Digital Mixer Comparison: M200i, X32, StudioLive 24.4.2—Pt.1

Everyone wants to go digital for their audio mixing. Whether this is necessarily a good idea for every church is a topic we’ll tackle later. For now, we’re going to look at three mixers that look like perfect fits for the small- to mid-sized church (200-800 seats or so). Two of these three mixers are fairly new; the X32 recently started shipping and the M200i is expected to ship in January. The StudioLIve 24.4.2 has been around a little bit longer and has a dedicated user base. But how do they compare? Let’s find out. Note, this is a feature comparison only. At some point, I hope to get all three of them together for a sound comparison, but we’re going to operate under the assumption that they all sound good enough for this application. 

In this series, I’m not looking to call a winner. I’m simply running through the feature set of each desk. The reality is that each of these will be right for someone, but it’s unlikely that each will be right for everybody. Which one you choose will depend on what you need, and what you value. With that said, let’s get on with it.  

Work Surface

To start off, we’ll consider the work surface as that is how we’ll be interacting with the mixer most of the time.

M200i: 16 motorized faders (configurable for input, output mixes, DCAs and user layers) plus 1 motorized master.

X32: 16 motorized input faders, 8 motorized output faders, 1 motorized master

StudioLive: 24 non-motorized input faders, 4 non-motorized group fader, 1 non-motorized master fader

The lack of motorized faders are a deal-breaker for many, especially if you’re using the iPad app (which is rather good). Once you make any changes on the iPad, you have to use a “fader locate” mode to position the faders on the surface to match the current levels. This is unfortunate.

The M200i is a small mixer; it’s able to be rack-mounted. As such, the control surface does not have a ton of controls on it. Each channel has dedicated mute, solo and select buttons; there are 8 buttons for selecting sends on fader mode (pressing two of them will select the matrix mixes); there are 8 user defined keys; 5 layer keys; about 20 buttons for selecting various operating sections and controlling the small LCD display, and a single encoder. Though small, it’s easy to see and the navigation isn’t too hard. Each channel also has a 5-segment meter, while a larger meter keeps track of the L&R output. While sparse, it’s laid out well, and it is very easy to get around on. 

The X32 is a larger mixer, so it has more dedicated controls. Each channel strip has the mute, solo and select buttons plus a color-coded (user assignable) digital scribble strip and a 5-segment meter. Three buttons and two encoders adjust compression settings; a pair each of buttons and encoders control the gate; three encoders and six buttons mange EQ (four of the buttons select the band you’re working on); four encoders and buttons allow for easy aux mixing and a handful of other buttons and rotaries manage other tasks.
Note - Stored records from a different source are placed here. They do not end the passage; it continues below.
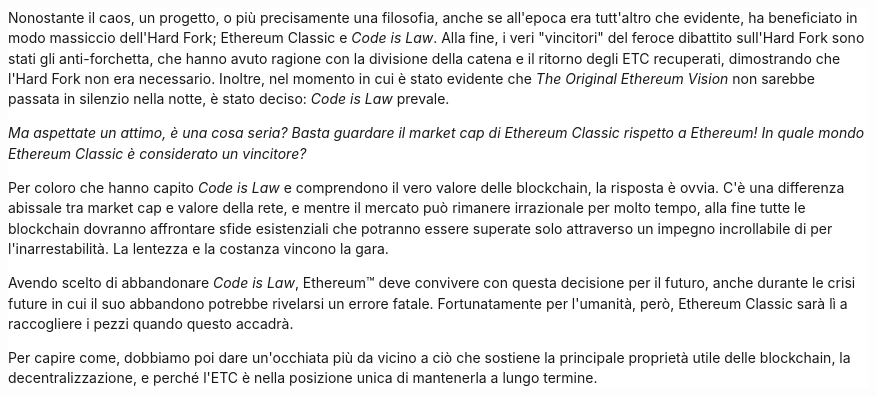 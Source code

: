 Nonostante il caos, un progetto, o più precisamente una filosofia, anche se all'epoca era tutt'altro che evidente, ha beneficiato in modo massiccio dell'Hard Fork; Ethereum Classic e _Code is Law_. Alla fine, i veri "vincitori" del feroce dibattito sull'Hard Fork sono stati gli anti-forchetta, che hanno avuto ragione con la divisione della catena e il ritorno degli ETC recuperati, dimostrando che l'Hard Fork non era necessario. Inoltre, nel momento in cui è stato evidente che _The Original Ethereum Vision_ non sarebbe passata in silenzio nella notte, è stato deciso: _Code is Law_ prevale.

_Ma aspettate un attimo, è una cosa seria? Basta guardare il market cap di Ethereum Classic rispetto a Ethereum! In quale mondo Ethereum Classic è considerato un vincitore?_

Per coloro che hanno capito _Code is Law_ e comprendono il vero valore delle blockchain, la risposta è ovvia. C'è una differenza abissale tra market cap e valore della rete, e mentre il mercato può rimanere irrazionale per molto tempo, alla fine tutte le blockchain dovranno affrontare sfide esistenziali che potranno essere superate solo attraverso un impegno incrollabile di per l'inarrestabilità. La lentezza e la costanza vincono la gara.

Avendo scelto di abbandonare _Code is Law_, Ethereum™ deve convivere con questa decisione per il futuro, anche durante le crisi future in cui il suo abbandono potrebbe rivelarsi un errore fatale. Fortunatamente per l'umanità, però, Ethereum Classic sarà lì a raccogliere i pezzi quando questo accadrà.

Per capire come, dobbiamo poi dare un'occhiata più da vicino a ciò che sostiene la principale proprietà utile delle blockchain, la decentralizzazione, e perché l'ETC è nella posizione unica di mantenerla a lungo termine.
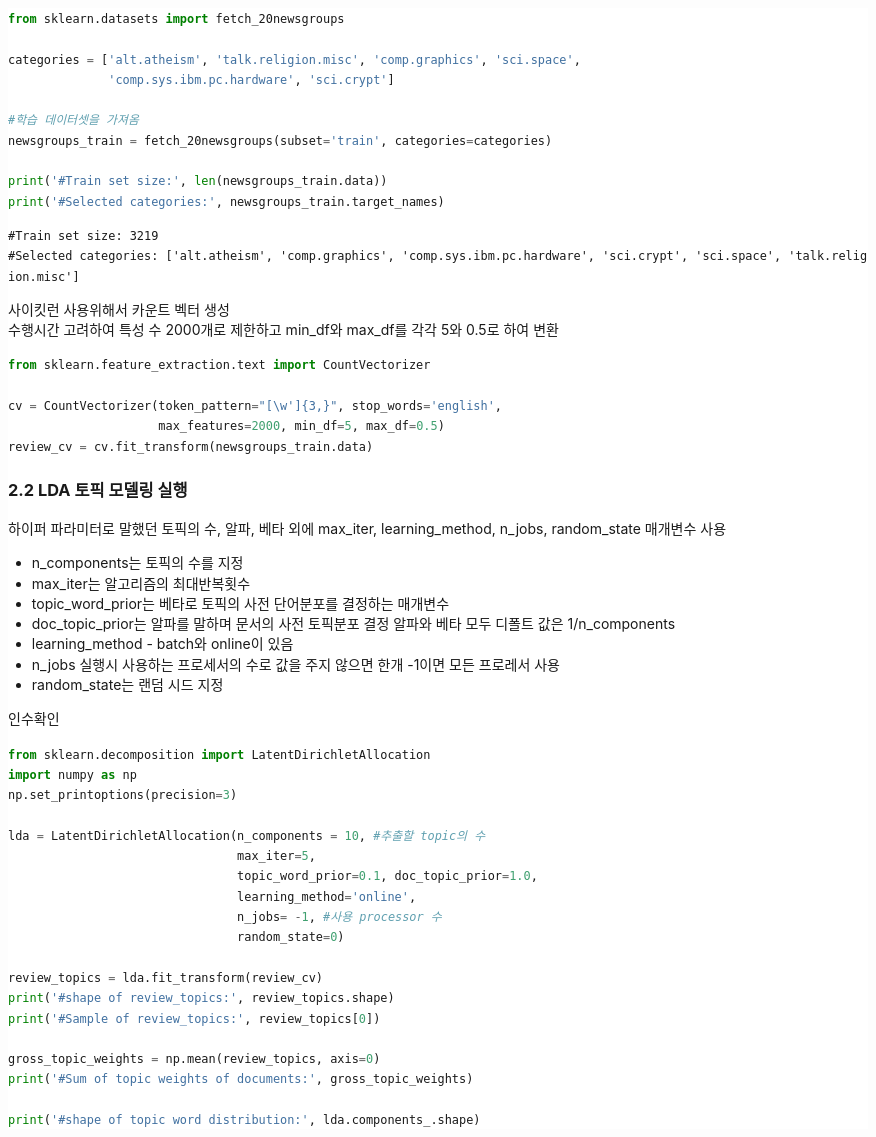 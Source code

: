 
```python
from sklearn.datasets import fetch_20newsgroups

categories = ['alt.atheism', 'talk.religion.misc', 'comp.graphics', 'sci.space', 
              'comp.sys.ibm.pc.hardware', 'sci.crypt']

#학습 데이터셋을 가져옴
newsgroups_train = fetch_20newsgroups(subset='train', categories=categories)

print('#Train set size:', len(newsgroups_train.data))
print('#Selected categories:', newsgroups_train.target_names)

```

    #Train set size: 3219
    #Selected categories: ['alt.atheism', 'comp.graphics', 'comp.sys.ibm.pc.hardware', 'sci.crypt', 'sci.space', 'talk.religion.misc']
    

사이킷런 사용위해서 카운트 벡터 생성  
수행시간 고려하여 특성 수 2000개로 제한하고 min_df와 max_df를 각각 5와 0.5로 하여 변환


```python
from sklearn.feature_extraction.text import CountVectorizer

cv = CountVectorizer(token_pattern="[\w']{3,}", stop_words='english', 
                     max_features=2000, min_df=5, max_df=0.5)
review_cv = cv.fit_transform(newsgroups_train.data) 
```

### 2.2 LDA 토픽 모델링 실행

하이퍼 파라미터로 말했던 토픽의 수, 알파, 베타 외에 max_iter, learning_method, n_jobs, random_state 매개변수 사용
  
  * n_components는 토픽의 수를 지정
  * max_iter는 알고리즘의 최대반복횟수
  * topic_word_prior는 베타로 토픽의 사전 단어분포를 결정하는 매개변수
  * doc_topic_prior는 알파를 말하며 문서의 사전 토픽분포 결정 
    알파와 베타 모두 디폴트 값은 1/n_components 
  * learning_method - batch와 online이 있음
  * n_jobs 실행시 사용하는 프로세서의 수로 값을 주지 않으면 한개 -1이면 모든 프로레서 사용 
  * random_state는 랜덤 시드 지정

인수확인


```python
from sklearn.decomposition import LatentDirichletAllocation
import numpy as np
np.set_printoptions(precision=3)

lda = LatentDirichletAllocation(n_components = 10, #추출할 topic의 수
                                max_iter=5, 
                                topic_word_prior=0.1, doc_topic_prior=1.0,
                                learning_method='online', 
                                n_jobs= -1, #사용 processor 수
                                random_state=0)

review_topics = lda.fit_transform(review_cv)
print('#shape of review_topics:', review_topics.shape)
print('#Sample of review_topics:', review_topics[0])

gross_topic_weights = np.mean(review_topics, axis=0)
print('#Sum of topic weights of documents:', gross_topic_weights)

print('#shape of topic word distribution:', lda.components_.shape)
```
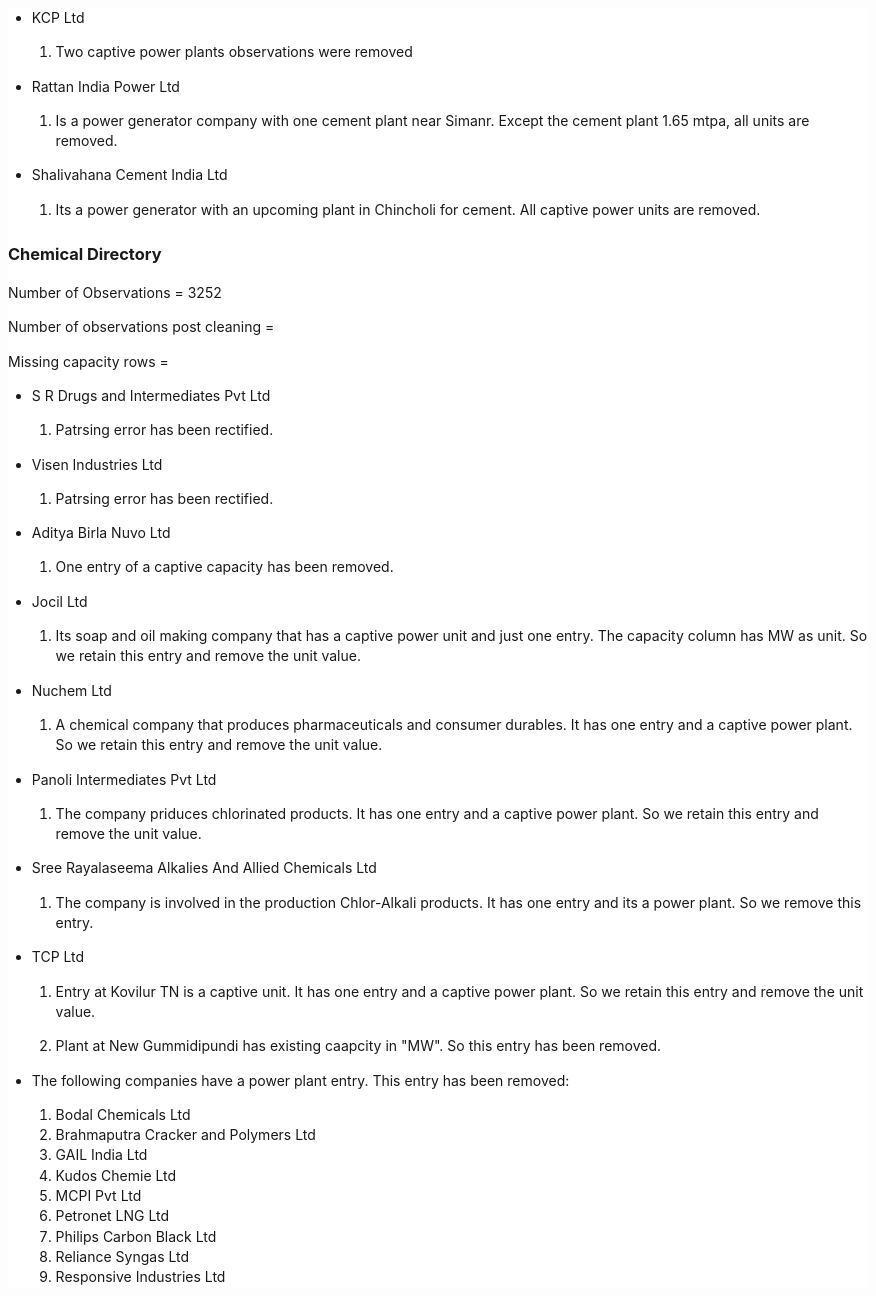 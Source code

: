 - KCP Ltd

  1. Two captive power plants observations were removed

- Rattan India Power Ltd

  1. Is a power generator company with one cement plant near Simanr. Except the cement plant 1.65 mtpa, all units are removed.

- Shalivahana Cement India Ltd
  1. Its a power generator with an upcoming plant in Chincholi for cement. All captive power units are removed.

### Chemical Directory
Number of Observations = 3252

Number of observations post cleaning = 

Missing capacity rows = 

- S R Drugs and Intermediates Pvt Ltd
    1. Patrsing error has been rectified.

- Visen Industries Ltd
    1. Patrsing error has been rectified.

- Aditya Birla Nuvo Ltd
    1. One entry of a captive capacity has been removed.

- Jocil Ltd
    1. Its soap and oil making company that has a captive power unit and just one entry. The capacity column has MW as unit. So we retain this entry and remove the unit value.

- Nuchem Ltd
    1. A chemical company that produces pharmaceuticals and consumer durables. It has one entry and a captive power plant. So we retain this entry and remove the unit value.

- Panoli Intermediates Pvt Ltd
    1. The company priduces chlorinated products. It has one entry and a captive power plant. So we retain this entry and remove the unit value.

- Sree Rayalaseema Alkalies And Allied Chemicals Ltd
    1. The company is involved in the production Chlor-Alkali products.  It has one entry and its a power plant. So we remove this entry.

- TCP Ltd
    1. Entry at Kovilur TN is a captive unit. It has one entry and a captive power plant. So we retain this entry and remove the unit value.

    2. Plant at New Gummidipundi has existing caapcity in "MW". So this entry has been removed.

- The following companies have a power plant entry. This entry has been removed:
    1. Bodal Chemicals Ltd
    2. Brahmaputra Cracker and Polymers Ltd
    3. GAIL India Ltd
    4. Kudos Chemie Ltd
    5. MCPI Pvt Ltd
    6. Petronet LNG Ltd
    7. Philips Carbon Black Ltd
    8. Reliance Syngas Ltd
    9. Responsive Industries Ltd
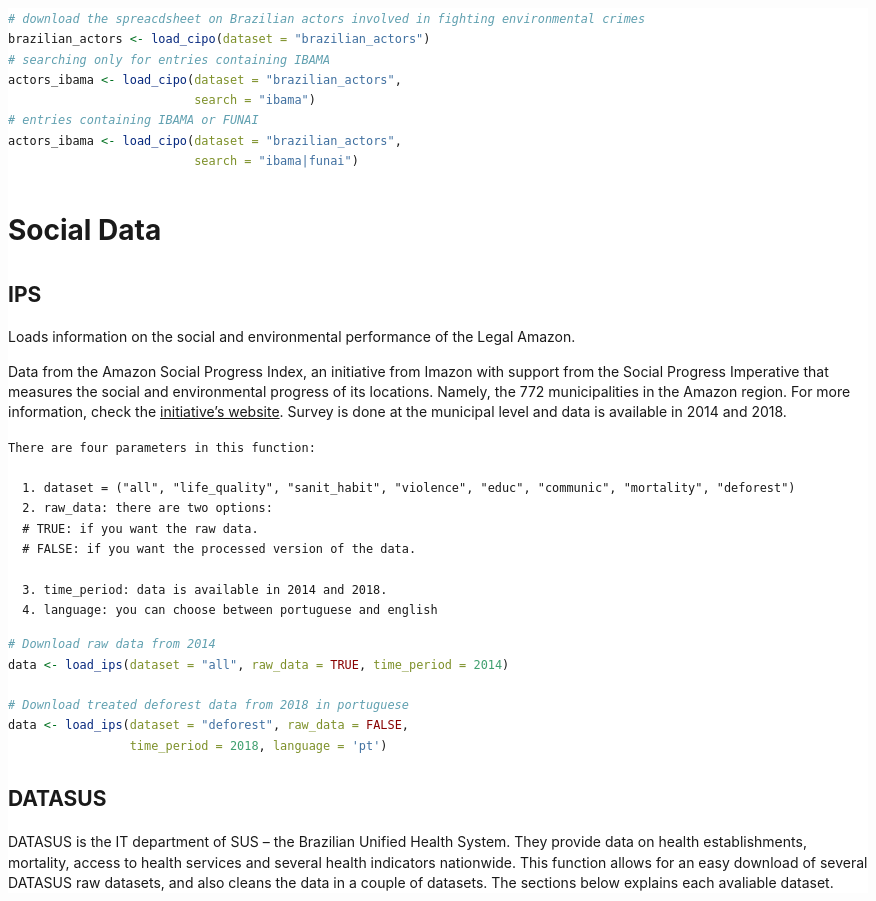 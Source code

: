 
``` r
# download the spreacdsheet on Brazilian actors involved in fighting environmental crimes
brazilian_actors <- load_cipo(dataset = "brazilian_actors")
# searching only for entries containing IBAMA
actors_ibama <- load_cipo(dataset = "brazilian_actors",
                          search = "ibama")
# entries containing IBAMA or FUNAI
actors_ibama <- load_cipo(dataset = "brazilian_actors",
                          search = "ibama|funai")
```

# Social Data

## IPS

Loads information on the social and environmental performance of the
Legal Amazon.

Data from the Amazon Social Progress Index, an initiative from Imazon
with support from the Social Progress Imperative that measures the
social and environmental progress of its locations. Namely, the 772
municipalities in the Amazon region. For more information, check the
[initiative’s website](http://www.ipsamazonia.org.br/conheca-o-ips).
Survey is done at the municipal level and data is available in 2014 and
2018.

    There are four parameters in this function:
      
      1. dataset = ("all", "life_quality", "sanit_habit", "violence", "educ", "communic", "mortality", "deforest")
      2. raw_data: there are two options:
      # TRUE: if you want the raw data.
      # FALSE: if you want the processed version of the data. 
      
      3. time_period: data is available in 2014 and 2018.
      4. language: you can choose between portuguese and english

``` r
# Download raw data from 2014 
data <- load_ips(dataset = "all", raw_data = TRUE, time_period = 2014)

# Download treated deforest data from 2018 in portuguese
data <- load_ips(dataset = "deforest", raw_data = FALSE,
                 time_period = 2018, language = 'pt')
```

## DATASUS

DATASUS is the IT department of SUS – the Brazilian Unified Health
System. They provide data on health establishments, mortality, access to
health services and several health indicators nationwide. This function
allows for an easy download of several DATASUS raw datasets, and also
cleans the data in a couple of datasets. The sections below explains
each avaliable dataset.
They also included user-definable rotaries with digital scribble strips to manage often adjusted parameters (reverb time, for example). You also have six UDKs. And we can’t forget the iPhone rest. The X32 also comes with a 7” color LCD (non-touch) with some encoders and buttons to navigate the interface. It’s a little busy, but not terribly so. I’ve played with it at trade shows and it’s not hard at all to get around on.

The StudioLive 24.4.2 is in between size-wise. The oddest thing about all the StudioLive mixers is the Fat Chanel. Using 24 encoders and a bunch of buttons, you can adjust the EQ, dynamics and aux sends of any selected channel. It’s odd because the layout is horizontal and the EQ display is not anything like what we’re used to. I’ve mixed on them and it takes a while to become used to what you’re looking at. I give them points for creative packaging, but I’m not really crazy about it. However, the Presonus is the only one to offer a dedicated gain knob for each channel. The other two have one gain knob and you select channels to activate. Because so many of the functions on the StudioLive are multifunction, the surface is littered with buttons. The display is very small and the interface is clumsy to navigate. Like anything, once you use something for a while you can get fast on it; but my initial impressions were mostly those of frustration. It’s actually much more useful when attached to a computer running the editor software. Like an 01V from Yamaha, I wouldn’t want to mix without PC or (preferably) Mac control.